## Work request
For this exercise, report every line of the material that includes "hlstr".

## Information shown
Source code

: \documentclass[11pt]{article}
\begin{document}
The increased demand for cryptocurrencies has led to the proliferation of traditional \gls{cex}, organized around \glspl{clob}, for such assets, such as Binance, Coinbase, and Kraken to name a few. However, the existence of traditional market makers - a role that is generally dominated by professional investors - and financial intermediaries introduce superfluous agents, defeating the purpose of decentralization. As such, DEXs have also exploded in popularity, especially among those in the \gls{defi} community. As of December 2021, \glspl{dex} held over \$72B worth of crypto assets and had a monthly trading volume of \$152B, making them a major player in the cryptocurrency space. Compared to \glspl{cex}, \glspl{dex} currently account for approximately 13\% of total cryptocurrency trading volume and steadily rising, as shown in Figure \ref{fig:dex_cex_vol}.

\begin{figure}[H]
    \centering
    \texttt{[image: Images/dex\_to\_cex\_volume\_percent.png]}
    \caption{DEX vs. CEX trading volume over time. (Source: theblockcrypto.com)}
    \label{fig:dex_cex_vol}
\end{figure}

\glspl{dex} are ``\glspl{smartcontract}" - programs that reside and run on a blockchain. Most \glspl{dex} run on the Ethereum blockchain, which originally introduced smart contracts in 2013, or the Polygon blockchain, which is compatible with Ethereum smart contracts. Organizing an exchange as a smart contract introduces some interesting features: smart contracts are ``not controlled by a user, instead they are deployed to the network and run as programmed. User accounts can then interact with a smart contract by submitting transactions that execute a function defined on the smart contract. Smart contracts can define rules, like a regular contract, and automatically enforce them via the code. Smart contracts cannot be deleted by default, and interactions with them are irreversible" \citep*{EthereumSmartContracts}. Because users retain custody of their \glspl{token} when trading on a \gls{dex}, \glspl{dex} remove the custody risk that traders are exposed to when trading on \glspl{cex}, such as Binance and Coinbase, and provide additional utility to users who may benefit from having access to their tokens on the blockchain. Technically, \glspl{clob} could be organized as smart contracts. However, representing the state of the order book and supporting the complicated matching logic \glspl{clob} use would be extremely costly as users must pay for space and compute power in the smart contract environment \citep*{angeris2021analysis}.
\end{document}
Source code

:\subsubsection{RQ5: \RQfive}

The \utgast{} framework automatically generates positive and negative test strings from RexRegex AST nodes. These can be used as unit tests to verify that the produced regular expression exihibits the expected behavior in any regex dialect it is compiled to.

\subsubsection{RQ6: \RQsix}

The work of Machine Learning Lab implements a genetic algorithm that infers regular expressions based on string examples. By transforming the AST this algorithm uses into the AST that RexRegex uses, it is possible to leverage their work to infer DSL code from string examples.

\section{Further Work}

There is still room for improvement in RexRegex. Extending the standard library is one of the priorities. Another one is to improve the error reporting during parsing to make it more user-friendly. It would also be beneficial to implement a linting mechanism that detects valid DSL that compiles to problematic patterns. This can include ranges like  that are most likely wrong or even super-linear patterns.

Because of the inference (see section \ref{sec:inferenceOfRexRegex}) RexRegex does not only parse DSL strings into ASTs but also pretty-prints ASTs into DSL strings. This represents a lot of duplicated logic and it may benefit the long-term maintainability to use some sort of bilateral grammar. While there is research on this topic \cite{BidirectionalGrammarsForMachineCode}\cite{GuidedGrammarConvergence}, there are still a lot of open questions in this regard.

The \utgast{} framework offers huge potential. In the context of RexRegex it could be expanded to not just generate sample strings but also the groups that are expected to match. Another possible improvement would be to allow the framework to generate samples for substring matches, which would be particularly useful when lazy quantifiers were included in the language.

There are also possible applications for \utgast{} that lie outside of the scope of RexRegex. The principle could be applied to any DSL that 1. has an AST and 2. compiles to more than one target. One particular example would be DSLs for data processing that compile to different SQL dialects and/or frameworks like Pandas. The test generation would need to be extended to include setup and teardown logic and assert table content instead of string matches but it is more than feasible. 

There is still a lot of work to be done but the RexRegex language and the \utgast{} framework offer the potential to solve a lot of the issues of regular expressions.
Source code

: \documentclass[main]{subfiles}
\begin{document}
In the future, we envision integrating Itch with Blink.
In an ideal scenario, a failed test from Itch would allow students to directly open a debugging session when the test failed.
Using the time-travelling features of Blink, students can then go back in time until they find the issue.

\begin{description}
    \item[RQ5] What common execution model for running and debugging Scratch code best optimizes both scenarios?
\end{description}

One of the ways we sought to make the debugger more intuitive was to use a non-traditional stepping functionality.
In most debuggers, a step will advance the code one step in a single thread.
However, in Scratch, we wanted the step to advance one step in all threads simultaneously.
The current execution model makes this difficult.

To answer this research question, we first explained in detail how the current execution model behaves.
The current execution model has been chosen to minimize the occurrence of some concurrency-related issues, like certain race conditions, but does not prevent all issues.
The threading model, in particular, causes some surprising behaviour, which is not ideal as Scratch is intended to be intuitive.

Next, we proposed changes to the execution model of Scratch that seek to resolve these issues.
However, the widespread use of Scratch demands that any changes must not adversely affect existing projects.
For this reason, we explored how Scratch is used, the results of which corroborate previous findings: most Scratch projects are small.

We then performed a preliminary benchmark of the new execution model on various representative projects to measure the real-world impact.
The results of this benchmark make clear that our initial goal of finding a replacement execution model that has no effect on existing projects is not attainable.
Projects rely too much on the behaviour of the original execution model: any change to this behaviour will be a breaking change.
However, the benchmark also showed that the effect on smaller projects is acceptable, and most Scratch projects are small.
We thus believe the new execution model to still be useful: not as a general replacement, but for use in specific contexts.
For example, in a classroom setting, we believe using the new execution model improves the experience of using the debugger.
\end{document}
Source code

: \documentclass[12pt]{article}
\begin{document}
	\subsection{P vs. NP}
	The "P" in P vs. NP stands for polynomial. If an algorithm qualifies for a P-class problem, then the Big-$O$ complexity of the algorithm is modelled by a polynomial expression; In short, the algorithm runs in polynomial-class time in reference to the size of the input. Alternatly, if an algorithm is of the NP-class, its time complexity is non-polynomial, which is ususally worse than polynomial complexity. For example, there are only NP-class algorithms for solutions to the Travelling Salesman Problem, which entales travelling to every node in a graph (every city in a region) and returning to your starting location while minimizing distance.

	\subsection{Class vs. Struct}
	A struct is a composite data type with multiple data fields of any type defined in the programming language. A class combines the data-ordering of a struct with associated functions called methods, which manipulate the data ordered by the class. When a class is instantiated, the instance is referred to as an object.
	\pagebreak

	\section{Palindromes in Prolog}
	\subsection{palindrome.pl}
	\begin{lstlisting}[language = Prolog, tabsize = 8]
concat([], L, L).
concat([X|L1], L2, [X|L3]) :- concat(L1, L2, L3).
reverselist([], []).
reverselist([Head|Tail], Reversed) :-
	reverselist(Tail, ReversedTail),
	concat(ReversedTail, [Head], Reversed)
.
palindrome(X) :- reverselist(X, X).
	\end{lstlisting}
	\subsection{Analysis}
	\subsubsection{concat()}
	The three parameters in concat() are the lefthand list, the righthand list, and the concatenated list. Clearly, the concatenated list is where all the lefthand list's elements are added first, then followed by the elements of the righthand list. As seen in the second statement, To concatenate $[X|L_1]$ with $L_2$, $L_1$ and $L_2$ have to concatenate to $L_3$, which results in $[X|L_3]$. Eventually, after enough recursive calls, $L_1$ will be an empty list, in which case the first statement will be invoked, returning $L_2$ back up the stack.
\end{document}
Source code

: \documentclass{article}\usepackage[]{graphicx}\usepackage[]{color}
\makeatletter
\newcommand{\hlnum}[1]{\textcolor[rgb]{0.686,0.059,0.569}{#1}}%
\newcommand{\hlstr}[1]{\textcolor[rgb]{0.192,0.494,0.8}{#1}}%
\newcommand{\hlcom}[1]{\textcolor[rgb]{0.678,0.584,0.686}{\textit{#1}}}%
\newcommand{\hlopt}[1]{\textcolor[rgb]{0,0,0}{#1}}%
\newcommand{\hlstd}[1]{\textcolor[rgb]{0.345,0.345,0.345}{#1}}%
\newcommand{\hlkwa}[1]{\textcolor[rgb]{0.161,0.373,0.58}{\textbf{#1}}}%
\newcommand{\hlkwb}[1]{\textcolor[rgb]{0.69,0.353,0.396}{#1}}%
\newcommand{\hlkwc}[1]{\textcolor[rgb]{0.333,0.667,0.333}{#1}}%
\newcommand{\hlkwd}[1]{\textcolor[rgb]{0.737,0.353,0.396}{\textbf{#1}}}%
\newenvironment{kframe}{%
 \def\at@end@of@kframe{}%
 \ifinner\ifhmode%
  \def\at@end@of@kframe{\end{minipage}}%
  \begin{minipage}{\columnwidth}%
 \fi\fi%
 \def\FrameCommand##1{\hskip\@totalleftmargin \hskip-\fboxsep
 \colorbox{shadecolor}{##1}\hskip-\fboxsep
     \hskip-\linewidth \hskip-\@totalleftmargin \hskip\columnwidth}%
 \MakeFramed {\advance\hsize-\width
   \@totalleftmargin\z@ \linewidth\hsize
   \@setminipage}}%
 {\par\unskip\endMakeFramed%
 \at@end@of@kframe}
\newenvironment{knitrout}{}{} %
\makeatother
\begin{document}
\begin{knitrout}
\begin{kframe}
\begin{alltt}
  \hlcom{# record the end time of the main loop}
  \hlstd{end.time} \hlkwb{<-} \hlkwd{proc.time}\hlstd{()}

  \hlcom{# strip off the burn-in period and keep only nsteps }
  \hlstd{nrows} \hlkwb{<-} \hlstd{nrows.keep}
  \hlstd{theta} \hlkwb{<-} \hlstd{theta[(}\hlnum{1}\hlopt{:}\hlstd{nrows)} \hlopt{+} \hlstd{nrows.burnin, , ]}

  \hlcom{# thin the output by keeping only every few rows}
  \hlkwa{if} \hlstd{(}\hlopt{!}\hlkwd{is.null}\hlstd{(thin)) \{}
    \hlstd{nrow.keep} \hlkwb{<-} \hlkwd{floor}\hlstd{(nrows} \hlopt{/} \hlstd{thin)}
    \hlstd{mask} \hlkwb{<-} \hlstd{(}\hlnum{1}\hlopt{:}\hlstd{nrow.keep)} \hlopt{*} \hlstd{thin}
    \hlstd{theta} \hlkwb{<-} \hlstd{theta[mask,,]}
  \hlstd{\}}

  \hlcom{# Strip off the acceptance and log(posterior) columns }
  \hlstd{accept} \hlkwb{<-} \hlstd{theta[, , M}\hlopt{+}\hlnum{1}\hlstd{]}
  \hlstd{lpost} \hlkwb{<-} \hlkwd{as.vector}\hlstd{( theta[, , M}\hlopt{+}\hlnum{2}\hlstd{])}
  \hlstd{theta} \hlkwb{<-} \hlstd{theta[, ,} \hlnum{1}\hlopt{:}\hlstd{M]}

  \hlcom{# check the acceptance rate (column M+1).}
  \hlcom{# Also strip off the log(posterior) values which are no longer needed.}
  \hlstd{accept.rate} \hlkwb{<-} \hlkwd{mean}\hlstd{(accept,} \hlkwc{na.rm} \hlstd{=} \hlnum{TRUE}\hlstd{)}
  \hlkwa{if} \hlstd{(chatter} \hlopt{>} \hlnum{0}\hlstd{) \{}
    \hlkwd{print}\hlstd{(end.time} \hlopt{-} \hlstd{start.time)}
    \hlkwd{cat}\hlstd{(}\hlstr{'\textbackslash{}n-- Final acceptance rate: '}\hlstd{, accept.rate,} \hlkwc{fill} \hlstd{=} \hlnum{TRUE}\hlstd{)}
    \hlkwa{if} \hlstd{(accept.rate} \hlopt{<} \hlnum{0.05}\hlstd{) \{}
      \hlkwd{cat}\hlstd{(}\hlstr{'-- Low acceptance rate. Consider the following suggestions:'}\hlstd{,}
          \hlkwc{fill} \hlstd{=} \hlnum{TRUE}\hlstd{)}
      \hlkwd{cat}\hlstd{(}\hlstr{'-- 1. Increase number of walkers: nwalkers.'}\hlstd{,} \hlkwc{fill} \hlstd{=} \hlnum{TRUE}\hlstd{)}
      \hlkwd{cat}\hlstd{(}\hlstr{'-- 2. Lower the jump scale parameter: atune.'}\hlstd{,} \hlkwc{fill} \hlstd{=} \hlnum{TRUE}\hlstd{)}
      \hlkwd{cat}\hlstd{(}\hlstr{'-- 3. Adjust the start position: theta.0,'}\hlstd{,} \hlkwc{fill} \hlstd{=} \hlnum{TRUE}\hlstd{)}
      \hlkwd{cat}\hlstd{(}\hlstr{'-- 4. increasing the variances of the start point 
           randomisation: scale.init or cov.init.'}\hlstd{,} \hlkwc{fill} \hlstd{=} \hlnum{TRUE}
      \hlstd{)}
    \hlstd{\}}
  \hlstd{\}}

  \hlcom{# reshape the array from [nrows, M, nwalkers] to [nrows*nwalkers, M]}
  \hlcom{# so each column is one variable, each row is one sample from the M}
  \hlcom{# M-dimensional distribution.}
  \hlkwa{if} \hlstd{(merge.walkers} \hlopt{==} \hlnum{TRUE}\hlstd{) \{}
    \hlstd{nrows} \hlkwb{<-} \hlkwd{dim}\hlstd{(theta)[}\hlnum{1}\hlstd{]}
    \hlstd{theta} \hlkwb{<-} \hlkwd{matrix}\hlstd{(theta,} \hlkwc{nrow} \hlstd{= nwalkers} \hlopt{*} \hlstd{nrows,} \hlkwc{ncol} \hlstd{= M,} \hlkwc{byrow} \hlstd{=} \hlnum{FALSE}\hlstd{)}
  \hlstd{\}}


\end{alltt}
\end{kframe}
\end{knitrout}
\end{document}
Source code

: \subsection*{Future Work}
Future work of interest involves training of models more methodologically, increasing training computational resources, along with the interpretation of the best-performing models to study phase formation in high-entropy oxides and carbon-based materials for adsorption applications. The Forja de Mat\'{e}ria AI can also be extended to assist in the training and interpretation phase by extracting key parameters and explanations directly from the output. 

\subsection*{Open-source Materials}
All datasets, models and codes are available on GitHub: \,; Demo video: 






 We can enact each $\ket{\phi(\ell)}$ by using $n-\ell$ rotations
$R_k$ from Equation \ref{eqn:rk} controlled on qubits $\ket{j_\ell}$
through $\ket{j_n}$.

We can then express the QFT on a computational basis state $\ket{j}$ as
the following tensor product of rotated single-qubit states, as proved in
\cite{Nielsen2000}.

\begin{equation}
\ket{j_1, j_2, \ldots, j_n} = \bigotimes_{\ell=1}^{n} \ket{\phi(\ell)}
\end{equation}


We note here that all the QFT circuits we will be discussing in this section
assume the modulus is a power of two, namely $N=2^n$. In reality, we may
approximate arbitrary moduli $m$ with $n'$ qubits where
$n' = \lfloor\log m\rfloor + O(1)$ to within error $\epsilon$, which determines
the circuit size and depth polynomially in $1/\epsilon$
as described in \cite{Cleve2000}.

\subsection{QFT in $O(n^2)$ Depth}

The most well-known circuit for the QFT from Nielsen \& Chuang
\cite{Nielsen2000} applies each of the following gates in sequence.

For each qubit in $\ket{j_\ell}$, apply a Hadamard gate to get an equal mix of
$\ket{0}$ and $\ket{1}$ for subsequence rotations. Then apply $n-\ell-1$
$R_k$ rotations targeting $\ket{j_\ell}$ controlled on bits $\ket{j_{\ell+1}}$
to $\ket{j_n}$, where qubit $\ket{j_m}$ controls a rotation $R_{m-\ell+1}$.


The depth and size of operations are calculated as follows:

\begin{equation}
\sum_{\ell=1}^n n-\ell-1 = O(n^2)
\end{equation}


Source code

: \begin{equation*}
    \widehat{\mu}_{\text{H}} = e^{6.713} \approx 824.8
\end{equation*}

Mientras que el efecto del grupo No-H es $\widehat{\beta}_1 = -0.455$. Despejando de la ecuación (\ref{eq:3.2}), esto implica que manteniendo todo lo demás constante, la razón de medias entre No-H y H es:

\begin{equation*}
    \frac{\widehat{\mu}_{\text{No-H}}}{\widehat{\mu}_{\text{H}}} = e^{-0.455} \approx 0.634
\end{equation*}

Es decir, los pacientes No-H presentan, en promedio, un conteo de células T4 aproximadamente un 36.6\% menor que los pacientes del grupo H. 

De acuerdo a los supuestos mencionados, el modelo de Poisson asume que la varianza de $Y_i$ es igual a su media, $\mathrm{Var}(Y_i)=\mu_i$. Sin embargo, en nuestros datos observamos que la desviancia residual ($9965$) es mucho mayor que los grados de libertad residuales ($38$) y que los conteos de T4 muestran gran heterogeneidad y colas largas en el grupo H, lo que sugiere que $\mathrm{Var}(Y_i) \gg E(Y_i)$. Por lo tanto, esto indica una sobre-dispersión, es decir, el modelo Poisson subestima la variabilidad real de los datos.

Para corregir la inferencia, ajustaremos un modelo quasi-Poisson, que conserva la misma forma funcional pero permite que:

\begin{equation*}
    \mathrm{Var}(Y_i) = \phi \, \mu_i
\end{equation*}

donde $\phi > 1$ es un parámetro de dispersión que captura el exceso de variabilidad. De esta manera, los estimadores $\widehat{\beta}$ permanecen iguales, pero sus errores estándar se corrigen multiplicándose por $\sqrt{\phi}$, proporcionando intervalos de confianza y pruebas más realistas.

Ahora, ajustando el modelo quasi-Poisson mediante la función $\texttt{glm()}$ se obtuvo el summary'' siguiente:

## Written solution
\newcommand{\hlstr}[1]{\textcolor[rgb]{0.192,0.494,0.8}{#1}}%
    \hlkwd{cat}\hlstd{(}\hlstr{'\textbackslash{}n-- Final acceptance rate: '}\hlstd{, accept.rate,} \hlkwc{fill} \hlstd{=} \hlnum{TRUE}\hlstd{)}
      \hlkwd{cat}\hlstd{(}\hlstr{'-- Low acceptance rate. Consider the following suggestions:'}\hlstd{,}
      \hlkwd{cat}\hlstd{(}\hlstr{'-- 1. Increase number of walkers: nwalkers.'}\hlstd{,} \hlkwc{fill} \hlstd{=} \hlnum{TRUE}\hlstd{)}
      \hlkwd{cat}\hlstd{(}\hlstr{'-- 2. Lower the jump scale parameter: atune.'}\hlstd{,} \hlkwc{fill} \hlstd{=} \hlnum{TRUE}\hlstd{)}
      \hlkwd{cat}\hlstd{(}\hlstr{'-- 3. Adjust the start position: theta.0,'}\hlstd{,} \hlkwc{fill} \hlstd{=} \hlnum{TRUE}\hlstd{)}
      \hlkwd{cat}\hlstd{(}\hlstr{'-- 4. increasing the variances of the start point 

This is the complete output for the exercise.